6 Statistical Terms I wish I knew before starting my first Data Science Job
As a data scientist, understanding statistical concepts is crucial to making informed decisions about data analysis and modelling. Unfortunately, crucial terms and techniques are often not covered in traditional academic coursework or training programs. This can leave new data scientists feeling unprepared for the complex and varied tasks they are expected to tackle in their first jobs. In this article, we will explore some of the critical statistical terms that I wish I had known before starting my first Data Science job.
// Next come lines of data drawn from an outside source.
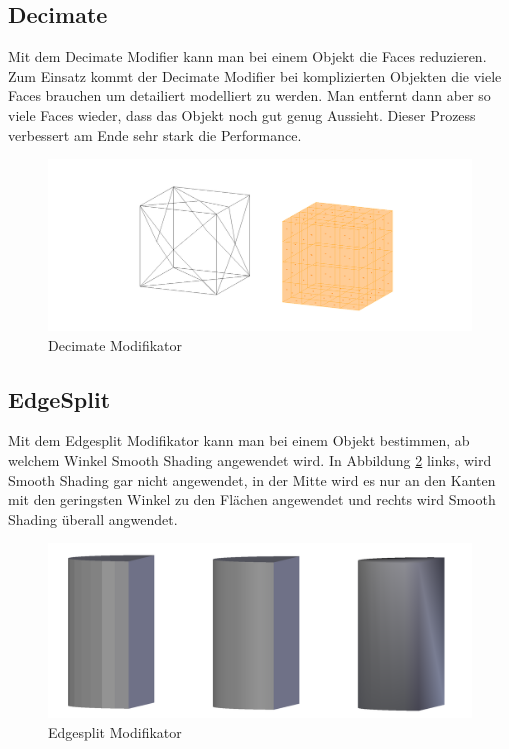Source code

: \subsection{Decimate}
Mit dem Decimate Modifier \citep{blender:decimate_modifier} kann man bei einem Objekt die Faces reduzieren. Zum Einsatz kommt der
Decimate Modifier bei komplizierten Objekten die viele Faces brauchen um detailiert modelliert zu werden. Man entfernt dann aber so viele Faces wieder, dass das Objekt
noch gut genug Aussieht. Dieser Prozess verbessert am Ende sehr stark die Performance.
\begin{figure}[h]
    \centering
    \includegraphics[width=.8\textwidth]{images/Modifikatoren-Decimate.png}
    \caption{Decimate Modifikator}
    \label{modifikatoren:image6}
\end{figure}

\subsection{EdgeSplit}
Mit dem Edgesplit Modifikator kann man \citep{blender:edgesplit_modifier} bei einem Objekt bestimmen, ab welchem Winkel Smooth Shading angewendet wird.
In Abbildung \ref{modifikatoren:image7} links, wird Smooth Shading gar nicht angewendet, in der Mitte wird es nur an den Kanten mit den geringsten Winkel zu den Flächen
angewendet und rechts wird Smooth Shading überall angwendet.
\begin{figure}[h]
    \centering
    \includegraphics[width=.8\textwidth]{images/Modifikatoren-Edgesplit.png}
    \caption{Edgesplit Modifikator}
    \label{modifikatoren:image7}
\end{figure}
By the end of this article, you will have a better understanding of some of the essential statistical terms that every data scientist should know, which will help you to optimise your approach and avoid common pitfalls that can lead to inaccurate or unreliable results. Whether you’re just starting out in data science or looking to brush up on your statistical knowledge, I hope you’ll find this article helpful!
1. Bootstrapping
Bootstrapping is a statistical technique that involves resampling your data to generate multiple datasets for analysis. Instead of collecting new data, you use your existing data to create many new samples. This is done by randomly selecting data points from your original dataset with replacements, meaning that the same data point can be chosen more than once. For example, suppose you have a dataset of 100 observations and you want to estimate the mean of a variable. With bootstrapping, you would randomly select 100 observations from the dataset with replacement, compute the mean of those observations, and record it. You would then repeat this process many times, perhaps 1000 or more, to create a distribution of means. This distribution can then be used to estimate the standard error of the mean, construct confidence intervals, or perform hypothesis tests.
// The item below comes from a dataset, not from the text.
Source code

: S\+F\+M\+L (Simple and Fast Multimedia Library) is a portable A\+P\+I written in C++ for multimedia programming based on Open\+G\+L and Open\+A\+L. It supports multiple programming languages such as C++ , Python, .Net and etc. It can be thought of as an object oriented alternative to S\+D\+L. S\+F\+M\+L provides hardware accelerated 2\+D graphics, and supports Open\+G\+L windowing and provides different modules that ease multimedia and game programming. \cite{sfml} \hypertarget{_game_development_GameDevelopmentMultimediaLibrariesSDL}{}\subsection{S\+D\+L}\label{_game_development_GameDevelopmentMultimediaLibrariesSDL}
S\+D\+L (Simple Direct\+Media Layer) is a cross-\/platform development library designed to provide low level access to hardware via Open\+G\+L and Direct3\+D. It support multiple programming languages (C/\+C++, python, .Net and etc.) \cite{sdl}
Bootstrapping is a useful technique when the assumptions of traditional statistical tests are not met or when your sample size is small. It can also be used to estimate the bias and variance of a model, compare different models, or validate the performance of a model. For example, suppose you want to compare the accuracy of two regression models for predicting house prices. With bootstrapping, you would randomly sample a subset of your data, fit each model to the subset, and record their performance. You would then repeat this process many times to generate distributions of the models’ performance. This can help you to understand the uncertainty in the models’ predictions and choose the better-performing model.
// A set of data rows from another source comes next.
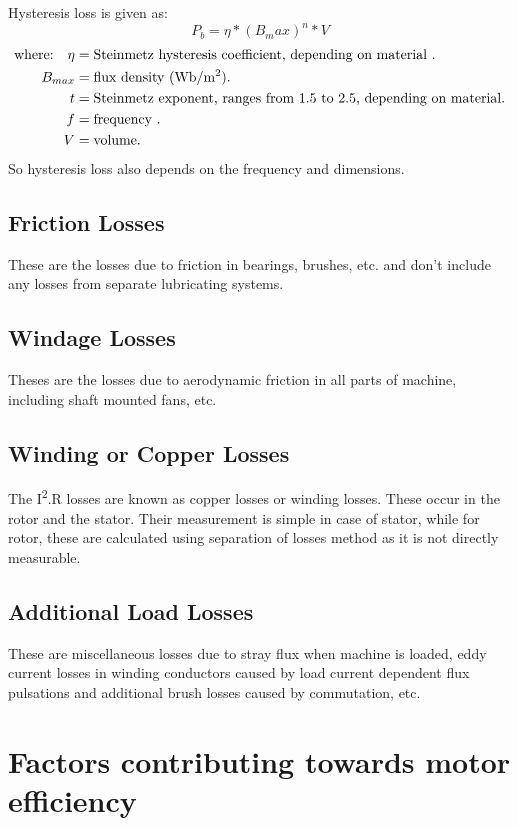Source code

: Hysteresis loss is given as:
\begin{equation}
P_b= \eta * (B_max)^n * V
\end{equation}
\begin{align*}
\text{where:}\quad
 \eta    &=  \text{Steinmetz hysteresis coefficient, depending on material .} \\
 B_{max}    &=  \text{flux density (Wb/m\textsuperscript{2}).} \\
 t    &=  \text{Steinmetz exponent, ranges from 1.5 to 2.5, depending on material.} \\
 f    &=  \text{frequency .} \\
 V    &=  \text{volume.} \\
\end{align*}
So hysteresis loss also depends on the frequency and dimensions.

\subsection{Friction Losses}
These are the losses due to friction in bearings, brushes, etc. and don't include any losses from separate lubricating systems.

\subsection{Windage Losses}
Theses are the losses due to aerodynamic friction in all parts of machine, including shaft mounted fans, etc.

\subsection{Winding or Copper Losses}
The I\textsuperscript{2}.R losses are known as copper losses or winding losses. These occur in the rotor and the stator. Their measurement is simple in case of stator, while for rotor, these are calculated using separation of losses method as it is not directly measurable.

\subsection{Additional Load Losses}
These are miscellaneous losses due to stray flux when machine is loaded, eddy current losses in winding conductors caused by load current dependent flux pulsations and additional brush losses caused by commutation, etc.

\section{Factors contributing towards motor efficiency}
Here’s an example of how to perform bootstrapping in Python (using pandas and numpy)
import pandas as pd
import numpy as np
#Load Dataset (here we're crerating a sample dataframe)
df = pd.DataFrame({'numbers': [1, 2, 3, 4, 5, 6, 7, 8]})
# We define a function to compute the mean of a dataset
def mean_func(data):
return np.mean(data)
# We set the number of bootstrap samples to 1000
n_bootstrap = 1000
#We generate bootstrap samples
#by randomly selecting rows from
#the original dataset with
#replacement using the sample function
bootstrap_samples = []
for i in range(n_bootstrap):
sample = df.sample(frac=1, replace=True)
bootstrap_samples.append(sample)
# Compute means for each bootstrap sample
bootstrap_means = []
for sample in bootstrap_samples:
mean = mean_func(sample)
bootstrap_means.append(mean)
# Compute the 95% confidence interval
# by calculating the 2.5th and 97.5th percentiles
alpha = 0.05
lower = np.percentile(bootstrap_means, alpha/2 * 100)
upper = np.percentile(bootstrap_means, (1 - alpha/2) * 100)
print(f"The mean is {np.mean(df)}")
print(f"The 95% confidence interval is [{lower}, {upper}]")
Output:
The mean is numbers 3.0 The 95% confidence interval is [1.8, 4.2]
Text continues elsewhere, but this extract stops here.